Dick Grote, escritor norteamericano de negocios, sugiere que el premio al desempeño “Puede ser la herramienta más importante en el arsenal de los directores de ventas para desarrollar equipos de ventas de alto desempeño y totalmente comprometidos”. Grote agrega: “Tal vez porque el proceso es tan intimidante, muchas veces el director de ventas malgasta la oportunidad de obtener la excelencia en ventas por la falta de valentía ara decirle a las personas la verdad sobre su trabajo”.

Elementos de la revisión. Cada elogio deberá incluirán indicadores cuantitativos como: ventas totales, ventas vs. cuotas, número de presentaciones al cliente por día y por semana, ventas por semana y por mes e índice de cierre.

Más allá de las cuotas. Una vez cubiertos los indicadores cuantitativos, Grote anima a los directivos a enfocarse en los aspectos más cualitativos de la venta, incluyendo el “impacto e influencia” y “orientación al logro”. Grote los describe como los comportamientos que incluyen crear redes de personas, buscar consejo y utilizar el proceso de grupo para guiar o influir al mismo.

Frecuencia. La evaluación deberá realizarse sobre una base regular agendada. Un recién llegado deberá ser evaluado más frecuentemente al principio y luego cada tres meses.

“Las revisiones normales deberán conducirse trimestralmente”, dice Hill Blades, presidente de William Blades LLC, una empresa de ventas y liderazgo. Agrega que los directivos deberán permitirse suficiente tiempo para prepararse y conducir cada evaluación.

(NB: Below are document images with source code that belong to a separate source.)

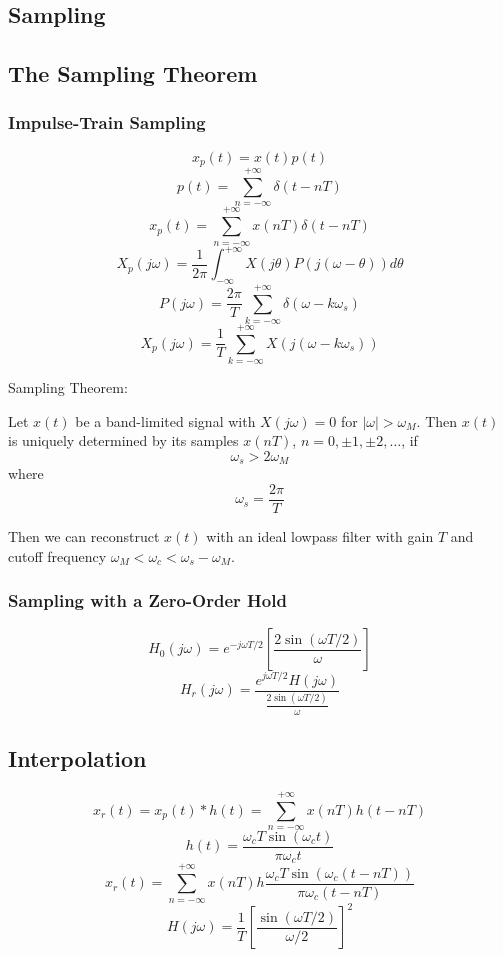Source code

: \documentclass[landscape,a4paper]{article}
\begin{document}
\begin{multicols}{3}
\footnotesize

\section{Sampling}

\subsection{The Sampling Theorem}

\subsubsection{Impulse-Train Sampling}
$$x_p(t)=x(t)p(t)$$
$$p(t)=\sum_{n=-\infty}^{+\infty}\delta(t-nT)$$
$$x_p(t)=\sum_{n=-\infty}^{+\infty}x(nT)\delta(t-nT)$$
$$X_p(j\omega)=\frac{1}{2\pi}\int_{-\infty}^{+\infty}X(j\theta)P(j(\omega-\theta))d\theta$$
$$P(j\omega)=\frac{2\pi}{T}\sum_{k=-\infty}^{+\infty}\delta(\omega-k\omega_s)$$
$$X_p(j\omega)=\frac{1}{T}\sum_{k=-\infty}^{+\infty}X(j(\omega-k\omega_s))$$

Sampling Theorem:

Let $x(t)$ be a band-limited signal with $X(j\omega)=0$ for $|\omega|>\omega_M$. Then $x(t)$ is uniquely determined by its samples $x(nT)$, $n=0,\pm1,\pm2,\dots$, if $$\omega_s>2\omega_M$$ where $$\omega_s=\frac{2\pi}{T}$$

Then we can reconstruct $x(t)$ with an ideal lowpass filter with gain $T$ and cutoff frequency $\omega_M<\omega_c<\omega_s-\omega_M$.

\subsubsection{Sampling with a Zero-Order Hold}
$$H_0(j\omega)=e^{-j\omega T/2}\left[\frac{2\sin(\omega T/2)}{\omega}\right]$$
$$H_r(j\omega)=\frac{e^{j\omega T/2}H(j\omega)}{\frac{2\sin(\omega T/2)}{\omega}}$$

\subsection{Interpolation}
$$x_r(t)=x_p(t)*h(t)=\sum_{n=-\infty}^{+\infty}x(nT)h(t-nT)$$
$$h(t)=\frac{\omega_cT\sin(\omega_c t)}{\pi\omega_ct}$$
$$x_r(t)=\sum_{n=-\infty}^{+\infty}x(nT)h\frac{\omega_cT\sin(\omega_c(t-nT))}{\pi\omega_c(t-nT)}$$
$$H(j\omega)=\frac{1}{T}\left[\frac{\sin(\omega T/2)}{\omega/2}\right]^2$$


\end{multicols}
\end{document}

Buenas noticias, malas noticias. Tu equipo de ventas podría tener tanto miedo a las evaluaciones como tú. “Cuando se realiza con entusiasmo y optimismo, se convierte en una poderosa herramienta motivacional”, dice Savage. “Los cumplidos deben ser profusos, y la crítica debe ser justa, calmada, reconfortante y constructiva”.

Una de las razones por la que las evaluaciones se esconden al fondo de tu lista de pendientes es que podría significar dar malas noticias.

Grote sugiere que en caso de que un ejecutivo de ventas no esté vendiendo, el emprendedor deberá hacer el trabajo sucio de despedirlo. “No te opongas al peso de la mejora, piensa en reemplazarlo”, dice Grote. “Los directivos tienden a esperar bastante tiempo para despedir a perdedores obvios”.

Blade concurre en el frente de batalla: “Lo peor de la rotación de personal es no tenerla cuando debería”.